Anesthesia & Analgesia, January 26, 2026

This single-center retrospective cohort study examined the independent contribution of severe acute kidney injury (AKI) within 72 hours of liver transplantation to the subsequent development of chronic kidney disease (CKD) and long-term mortality.

Background

AKI is common following liver transplant and is associated with worse short-term outcomes. However, CKD after liver transplant is multifactorial — influenced by calcineurin inhibitor toxicity, hemodynamics, preexisting renal impairment, and perioperative events. This study aimed to quantify how much severe early postoperative AKI independently contributes to long-term CKD and mortality.

Study Design

• 1,574 adult liver transplant recipients
• Classified by presence or absence of severe AKI within 72 hours postoperatively
• Kidney function assessed at 1 year using eGFR categories:
– ≥60 mL/min/1.73 m² (normal/mild)
– 30–59 mL/min/1.73 m² (moderate CKD)
– <30 mL/min/1.73 m² (severe CKD)

Adjusted relative risks were calculated using discrete-time targeted maximum likelihood estimation — a robust causal inference method.

Key Findings

Incidence

• 49% (769 patients) developed severe AKI
• At year 1:
– 65% normal/mild CKD
– 31% moderate CKD
– 4% severe CKD

Severe CKD at 1 Year

Unadjusted relative risk:
3.66 (95% CI 2.15–7.33)

Adjusted relative risk:
2.62 (95% CI 1.61–4.28)

Severe AKI independently more than doubled the risk of severe CKD at 1 year.

Mortality

Deaths:
• Year 1: 4%
• Year 2: 7%
• Year 3: 9%

Adjusted relative risks of death in severe AKI patients:

• Year 1: 1.15
• Year 2: 1.14
• Year 3: 1.13

Although smaller than the CKD effect, severe AKI remained significantly associated with mortality up to 3 years.

Interpretation

Severe early postoperative AKI is not merely a transient complication — it serves as a major determinant of long-term renal dysfunction and survival after liver transplantation.
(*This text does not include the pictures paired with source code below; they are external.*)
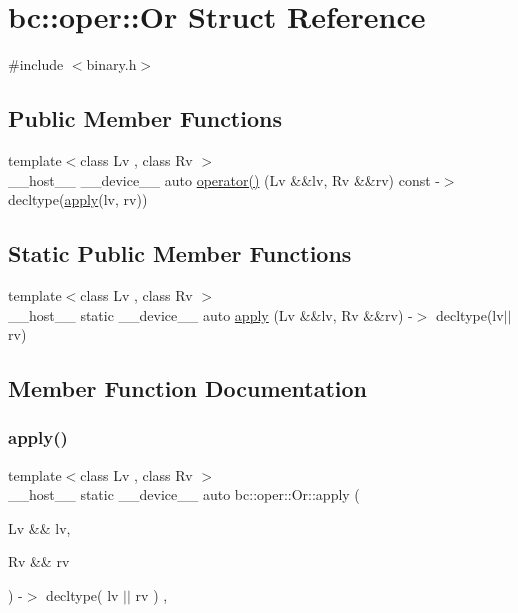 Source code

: \hypertarget{structbc_1_1oper_1_1Or}{}\section{bc\+:\+:oper\+:\+:Or Struct Reference}
\label{structbc_1_1oper_1_1Or}


{\ttfamily \#include $<$binary.\+h$>$}

\subsection*{Public Member Functions}
\begin{DoxyCompactItemize}
\item 
{\footnotesize template$<$class Lv , class Rv $>$ }\\\+\_\+\+\_\+host\+\_\+\+\_\+ \+\_\+\+\_\+device\+\_\+\+\_\+ auto \hyperlink{structbc_1_1oper_1_1Or_a135387badff87724b2e866c193b98d60}{operator()} (Lv \&\&lv, Rv \&\&rv) const -\/$>$ decltype(\hyperlink{structbc_1_1oper_1_1Or_a1453c9a745d14b50790518c691646e3b}{apply}(lv, rv))
\end{DoxyCompactItemize}
\subsection*{Static Public Member Functions}
\begin{DoxyCompactItemize}
\item 
{\footnotesize template$<$class Lv , class Rv $>$ }\\\+\_\+\+\_\+host\+\_\+\+\_\+ static \+\_\+\+\_\+device\+\_\+\+\_\+ auto \hyperlink{structbc_1_1oper_1_1Or_a1453c9a745d14b50790518c691646e3b}{apply} (Lv \&\&lv, Rv \&\&rv) -\/$>$ decltype(lv$\vert$$\vert$rv)
\end{DoxyCompactItemize}


\subsection{Member Function Documentation}
\mbox{\label{structbc_1_1oper_1_1Or_a1453c9a745d14b50790518c691646e3b}} 
\subsubsection{\texorpdfstring{apply()}{apply()}}
{\footnotesize\ttfamily template$<$class Lv , class Rv $>$ \\
\+\_\+\+\_\+host\+\_\+\+\_\+ static \+\_\+\+\_\+device\+\_\+\+\_\+ auto bc\+::oper\+::\+Or\+::apply (\begin{DoxyParamCaption}\item[{Lv \&\&}]{lv,  }\item[{Rv \&\&}]{rv }\end{DoxyParamCaption}) -\/$>$ decltype( lv $\vert$$\vert$ rv ) \hspace{0.3cm}{\ttfamily [inline]}, {\ttfamily [static]}}

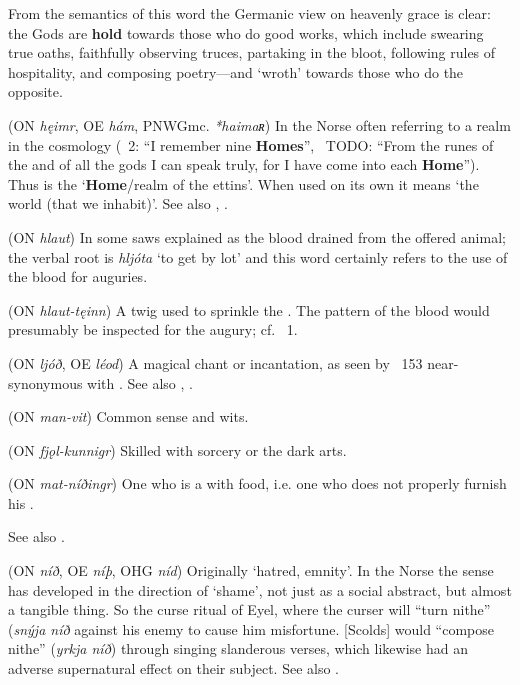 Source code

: \begin{itemize}
  From the semantics of this word the Germanic view on heavenly grace is clear: the Gods are \textbf{hold} towards those who do good works, which include swearing true oaths, faithfully observing truces, partaking in the bloot, following rules of hospitality, and composing poetry—and  ‘wroth’ towards those who do the opposite.

 (ON \emph{hęimr}, OE \emph{hám}, PNWGmc. \emph{*haimaʀ})
  In the Norse often referring to a realm in the cosmology (\Voluspa\ 2: “I remember nine \textbf{Homes}”, \Vafthrudnismal\ TODO: “From the runes of the  and of all the gods I can speak truly, for I have come into each \textbf{Home}”). Thus  is the ‘\textbf{Home}/realm of the ettins’. When used on its own it means ‘the world (that we inhabit)’. See also , .

 (ON \emph{hlaut})
  In some saws explained as the blood drained from the offered animal; the verbal root is \emph{hljóta} ‘to get by lot’ and this word certainly refers to the use of the blood for auguries.

 (ON \emph{hlaut-tęinn})
  A twig used to sprinkle the .  The pattern of the blood would presumably be inspected for the augury; cf. \Hymiskvida\ 1.

 (ON \emph{ljóð}, OE \emph{léod})
  A magical chant or incantation, as seen by \Havamal\ 153 near-synonymous with .  See also , .

 (ON \emph{man-vit})
  Common sense and wits.

 (ON \emph{fjǫl-kunnigr})
  Skilled with sorcery or the dark arts.

 (ON \emph{mat-níðingr})
  One who is a  with food, i.e. one who does not properly furnish his .

  See also .

 (ON \emph{níð}, OE \emph{níþ}, OHG \emph{níd})
  Originally ‘hatred, emnity’.  In the Norse the sense has developed in the direction of ‘shame’, not just as a social abstract, but almost a tangible thing.  So the curse ritual of Eyel, where the curser will “turn nithe” (\emph{snýja níð} against his enemy to cause him misfortune.  [Scolds] would “compose nithe” (\emph{yrkja níð}) through singing slanderous verses, which likewise had an adverse supernatural effect on their subject.  See also .


\end{itemize}
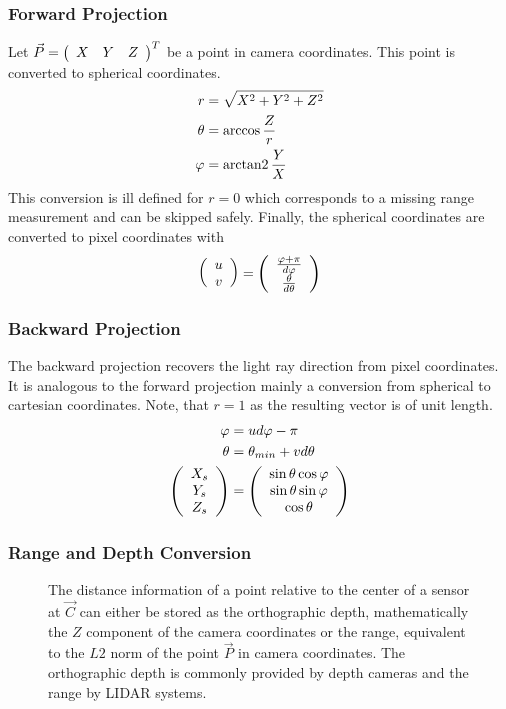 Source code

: \subsubsection*{Forward Projection}

Let $\vec{P} = \left(\begin{array}{ccc} X & Y & Z \end{array}\right)^T$ be a point in camera coordinates.
This point is converted to spherical coordinates.
\begin{equation}
\begin{aligned}
    r       &= \sqrt{X^2 + Y^2 + Z^2} \\
    \theta  &= \arccos{\frac{Z}{r}} \\
    \varphi &= \operatorname{arctan2}{\frac{Y}{X}}
\end{aligned}
\end{equation}
This conversion is ill defined for $r = 0$ which corresponds to a missing range measurement and can be skipped safely.
Finally, the spherical coordinates are converted to pixel coordinates with
\begin{equation}
\begin{aligned} 
    \left(\begin{array}{c} u \\ v \end{array}\right) = \left(\begin{array}{c} \frac{\varphi + \pi}{d\varphi} \\ \frac{\theta}{d\theta} \end{array}\right)
\end{aligned}
\end{equation}

\subsubsection*{Backward Projection}

The backward projection recovers the light ray direction from pixel coordinates.
It is analogous to the forward projection mainly a conversion from spherical to cartesian coordinates.
Note, that $r = 1$ as the resulting vector is of unit length.
\begin{equation}
\begin{aligned}
    \varphi &= u d\varphi - \pi \\
    \theta &= \theta_{min} + v d\theta \\
    \left(\begin{array}{c} X_s \\ Y_s \\ Z_s \end{array}\right) &= \left(\begin{array}{c} \sin \theta \cos \varphi \\ \sin \theta \sin \varphi \\ \cos \theta \end{array}\right)
\end{aligned}
\end{equation}

\subsubsection{Range and Depth Conversion}

\begin{figure}[H]
    
    \caption[Orthographic Depth and Range visualized]{The distance information of a point relative to the center of a sensor at $\vec{C}$ can either be stored as the orthographic depth, mathematically the $Z$ component of the camera coordinates or the range, equivalent to the $L2$ norm of the point $\vec{P}$ in camera coordinates. The orthographic depth is commonly provided by depth cameras and the range by \acrshort{LIDAR} systems.}
    \label{fig:range_depth}
\end{figure}

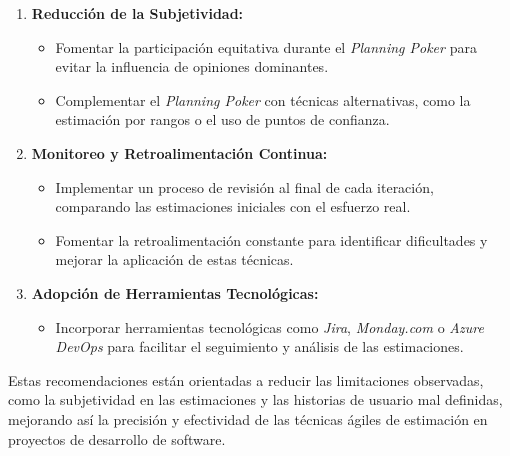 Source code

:\begin{enumerate}
    \item \textbf{Reducción de la Subjetividad:}
    \begin{itemize}
        \item Fomentar la participación equitativa durante el \textit{Planning Poker} para evitar la influencia de opiniones dominantes.
        \item Complementar el \textit{Planning Poker} con técnicas alternativas, como la estimación por rangos o el uso de puntos de confianza.
    \end{itemize}

    \item \textbf{Monitoreo y Retroalimentación Continua:}
    \begin{itemize}
        \item Implementar un proceso de revisión al final de cada iteración, comparando las estimaciones iniciales con el esfuerzo real.
        \item Fomentar la retroalimentación constante para identificar dificultades y mejorar la aplicación de estas técnicas.
    \end{itemize}

    \item \textbf{Adopción de Herramientas Tecnológicas:}
    \begin{itemize}
        \item Incorporar herramientas tecnológicas como \textit{Jira}, \textit{Monday.com} o \textit{Azure DevOps} para facilitar el seguimiento y análisis de las estimaciones.
    \end{itemize}
\end{enumerate}

Estas recomendaciones están orientadas a reducir las limitaciones observadas, como la subjetividad en las estimaciones y las historias de usuario mal definidas, mejorando así la precisión y efectividad de las técnicas ágiles de estimación en proyectos de desarrollo de software.
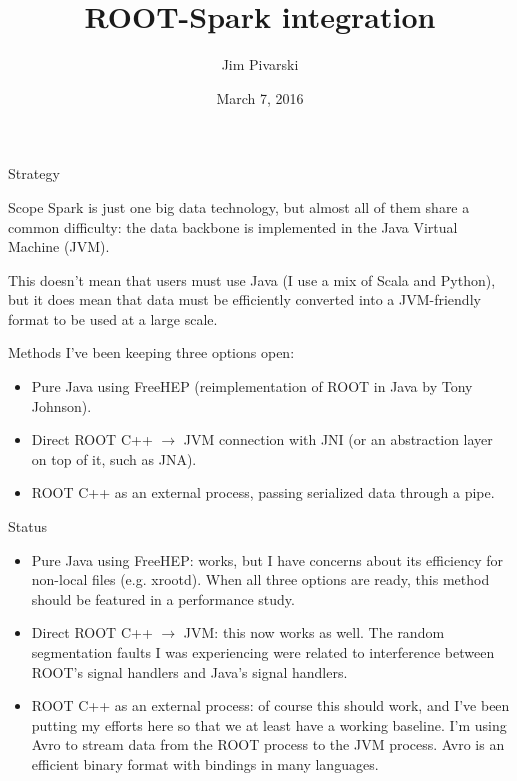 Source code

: \documentclass{beamer}
\title[2016-03-07-spark]{ROOT-Spark integration}
\author{Jim Pivarski}
\institute{Princeton Univeristy --- DIANA}
\date{March 7, 2016}
\begin{document}
\begin{frame}
  \titlepage
\end{frame}


\begin{frame}{Strategy}
\begin{block}{Scope}
Spark is just one big data technology, but almost all of them share a common difficulty: the data backbone is implemented in the Java Virtual Machine (JVM).

\vspace{0.2 cm}
This doesn't mean that users must use Java (I use a mix of Scala and Python), but it does mean that data must be efficiently converted into a JVM-friendly format to be used at a large scale.
\end{block}

\begin{block}{Methods}
I've been keeping three options open:
\begin{itemize}
\item Pure Java using FreeHEP (reimplementation of ROOT in Java by Tony Johnson).
\item Direct ROOT C++ $\to$ JVM connection with JNI (or an abstraction layer on top of it, such as JNA).
\item ROOT C++ as an external process, passing serialized data through a pipe.
\end{itemize}
\end{block}
\end{frame}

\begin{frame}{Status}
\begin{itemize}
\item Pure Java using FreeHEP: works, but I have concerns about its efficiency for non-local files (e.g. xrootd). When all three options are ready, this method should be featured in a performance study.

\item Direct ROOT C++ $\to$ JVM: this now works as well. The random segmentation faults I was experiencing were related to interference between ROOT's signal handlers and Java's signal handlers.

\item ROOT C++ as an external process: of course this should work, and I've been putting my efforts here so that we at least have a working baseline. I'm using Avro to stream data from the ROOT process to the JVM process. Avro is an efficient binary format with bindings in many languages.
\end{itemize}




\end{frame}
\end{document}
The strong adjusted association suggests:

• AKI likely accelerates renal trajectory toward CKD
• Early renal injury creates sustained structural or functional impairment
• AKI may amplify nephrotoxic exposures (e.g., calcineurin inhibitors)

Clinical Implications

For transplant anesthesia and perioperative teams, this study reinforces that kidney protection during liver transplant is not just about short-term dialysis avoidance, but about:

• Long-term CKD prevention
• Mortality reduction
• Graft and patient survival

Key perioperative strategies may include:

• Aggressive hemodynamic optimization
• Avoidance of sustained hypotension
• Early renal recovery strategies
• Minimization of nephrotoxic exposures
• Careful fluid balance

Key Points

• Severe AKI occurred in nearly half of liver transplant patients.
• Severe AKI doubled the risk of severe CKD at 1 year.
• Increased mortality persisted through year 3.
• AKI likely represents a modifiable perioperative target.
• Kidney protection strategies may have multiyear survival implications.

This study shifts the framing of postoperative AKI from a short-term complication to a pivotal event shaping long-term transplant outcomes.